→ Exercise
All lines from the entries below that contain the string "these" should be copied out.

→ Input records
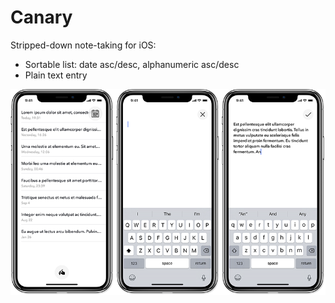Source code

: # Canary

Stripped-down note-taking for iOS:

* Sortable list: date asc/desc, alphanumeric asc/desc
* Plain text entry

![screenshots](https://raw.githubusercontent.com/alexmcmillan1/Canary/master/Images/screenshots@2x.png)
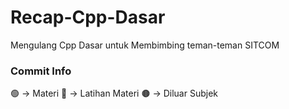 # Recap-Cpp-Dasar
Mengulang Cpp Dasar untuk Membimbing teman-teman SITCOM

### Commit Info
🟢 -> Materi
🔵 -> Latihan Materi
🟤 -> Diluar Subjek
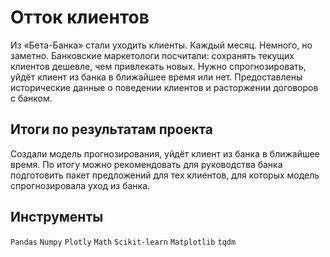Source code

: # Отток клиентов

Из «Бета-Банка» стали уходить клиенты. Каждый месяц. Немного, но заметно. Банковские маркетологи посчитали: сохранять текущих клиентов дешевле, чем привлекать новых.
Нужно спрогнозировать, уйдёт клиент из банка в ближайшее время или нет. Предоставлены исторические данные о поведении клиентов и расторжении договоров с банком.


## Итоги по результатам проекта

Создали модель прогнозирования, уйдёт клиент из банка в ближайшее время. По итогу можно рекомендовать для руководства банка подготовить пакет предложений для тех клиентов, для которых модель спрогнозировала уход из банка.

## Инструменты

`Pandas` `Numpy` `Plotly` `Math` `Scikit-learn` `Matplotlib` `tqdm`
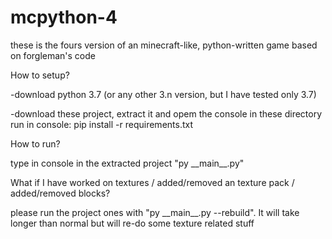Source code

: # mcpython-4
these is the fours version of an minecraft-like, python-written game based on forgleman's code

How to setup?

-download python 3.7 (or any other 3.n version, but I have tested only 3.7)

-download these project, extract it and opem the console in these directory
run in console: pip install -r requirements.txt

How to run?

type in console in the extracted project "py \_\_main\_\_.py"


What if I have worked on textures / added/removed an texture pack / added/removed blocks?

please run the project ones with "py \_\_main\_\_.py --rebuild". It will take longer than normal but will re-do some texture related stuff
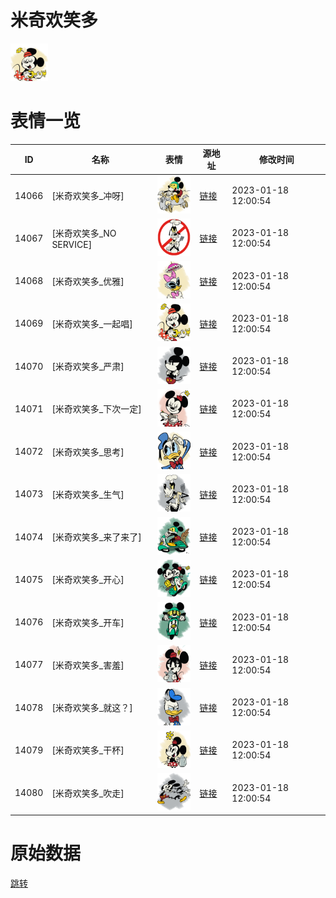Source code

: # 米奇欢笑多

<img src="./cover.png" height="60" alt="cover" />

# 表情一览

|ID|名称|表情|源地址|修改时间|
|----|----|----|----|----|
|14066|[米奇欢笑多_冲呀]|<img src="./pic/014066_%5B米奇欢笑多_冲呀%5D.png" height="60" alt="冲呀"/>|[链接](https://i0.hdslb.com/bfs/emote/9966b52a329c689c13289162431c8d04b3474533.png)|2023-01-18 12:00:54|
|14067|[米奇欢笑多_NO SERVICE]|<img src="./pic/014067_%5B米奇欢笑多_NO SERVICE%5D.png" height="60" alt="NO SERVICE"/>|[链接](https://i0.hdslb.com/bfs/emote/0b4ffb64c929802478cc9ebf30cb160e3e258552.png)|2023-01-18 12:00:54|
|14068|[米奇欢笑多_优雅]|<img src="./pic/014068_%5B米奇欢笑多_优雅%5D.png" height="60" alt="优雅"/>|[链接](https://i0.hdslb.com/bfs/emote/a22d75f655f890211c62a9d4d4f9f51bd5496f99.png)|2023-01-18 12:00:54|
|14069|[米奇欢笑多_一起唱]|<img src="./pic/014069_%5B米奇欢笑多_一起唱%5D.png" height="60" alt="一起唱"/>|[链接](https://i0.hdslb.com/bfs/emote/1354242911f98f2636f6e7dfbb1820d0b2244276.png)|2023-01-18 12:00:54|
|14070|[米奇欢笑多_严肃]|<img src="./pic/014070_%5B米奇欢笑多_严肃%5D.png" height="60" alt="严肃"/>|[链接](https://i0.hdslb.com/bfs/emote/cf185916cacd5b530db1725acb06f000ae0aa916.png)|2023-01-18 12:00:54|
|14071|[米奇欢笑多_下次一定]|<img src="./pic/014071_%5B米奇欢笑多_下次一定%5D.png" height="60" alt="下次一定"/>|[链接](https://i0.hdslb.com/bfs/emote/1d8cb0bf29452296a76cdfa653ee25b3ceec8548.png)|2023-01-18 12:00:54|
|14072|[米奇欢笑多_思考]|<img src="./pic/014072_%5B米奇欢笑多_思考%5D.png" height="60" alt="思考"/>|[链接](https://i0.hdslb.com/bfs/emote/b8fa2d7606ed533efc9217bbda366fd6a5b07c71.png)|2023-01-18 12:00:54|
|14073|[米奇欢笑多_生气]|<img src="./pic/014073_%5B米奇欢笑多_生气%5D.png" height="60" alt="生气"/>|[链接](https://i0.hdslb.com/bfs/emote/e4b68e2176088b9a8d2ecffb790f308111c019dd.png)|2023-01-18 12:00:54|
|14074|[米奇欢笑多_来了来了]|<img src="./pic/014074_%5B米奇欢笑多_来了来了%5D.png" height="60" alt="来了来了"/>|[链接](https://i0.hdslb.com/bfs/emote/f57836f64578fcf24e2184f63d9e189a524760e4.png)|2023-01-18 12:00:54|
|14075|[米奇欢笑多_开心]|<img src="./pic/014075_%5B米奇欢笑多_开心%5D.png" height="60" alt="开心"/>|[链接](https://i0.hdslb.com/bfs/emote/995a337702443e9ef1d66783b8b5471319ff3ed4.png)|2023-01-18 12:00:54|
|14076|[米奇欢笑多_开车]|<img src="./pic/014076_%5B米奇欢笑多_开车%5D.png" height="60" alt="开车"/>|[链接](https://i0.hdslb.com/bfs/emote/de3c76661b617b351fb41d69d41b588d0cbfa485.png)|2023-01-18 12:00:54|
|14077|[米奇欢笑多_害羞]|<img src="./pic/014077_%5B米奇欢笑多_害羞%5D.png" height="60" alt="害羞"/>|[链接](https://i0.hdslb.com/bfs/emote/9c31c70ef089352b304314ba1dbf8baaeb805d0c.png)|2023-01-18 12:00:54|
|14078|[米奇欢笑多_就这？]|<img src="./pic/014078_%5B米奇欢笑多_就这？%5D.png" height="60" alt="就这？"/>|[链接](https://i0.hdslb.com/bfs/emote/b4d2144e7665482e8e4869bf1e61d388344d9c2e.png)|2023-01-18 12:00:54|
|14079|[米奇欢笑多_干杯]|<img src="./pic/014079_%5B米奇欢笑多_干杯%5D.png" height="60" alt="干杯"/>|[链接](https://i0.hdslb.com/bfs/emote/f8cb58822194d66269f19bb348f2f95960efa39e.png)|2023-01-18 12:00:54|
|14080|[米奇欢笑多_吹走]|<img src="./pic/014080_%5B米奇欢笑多_吹走%5D.png" height="60" alt="吹走"/>|[链接](https://i0.hdslb.com/bfs/emote/d4978163d27003900f533168988256688b4657c1.png)|2023-01-18 12:00:54|

# 原始数据

[跳转](./raw.json)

→ Task solution
these is the fours version of an minecraft-like, python-written game based on forgleman's code
-download these project, extract it and opem the console in these directory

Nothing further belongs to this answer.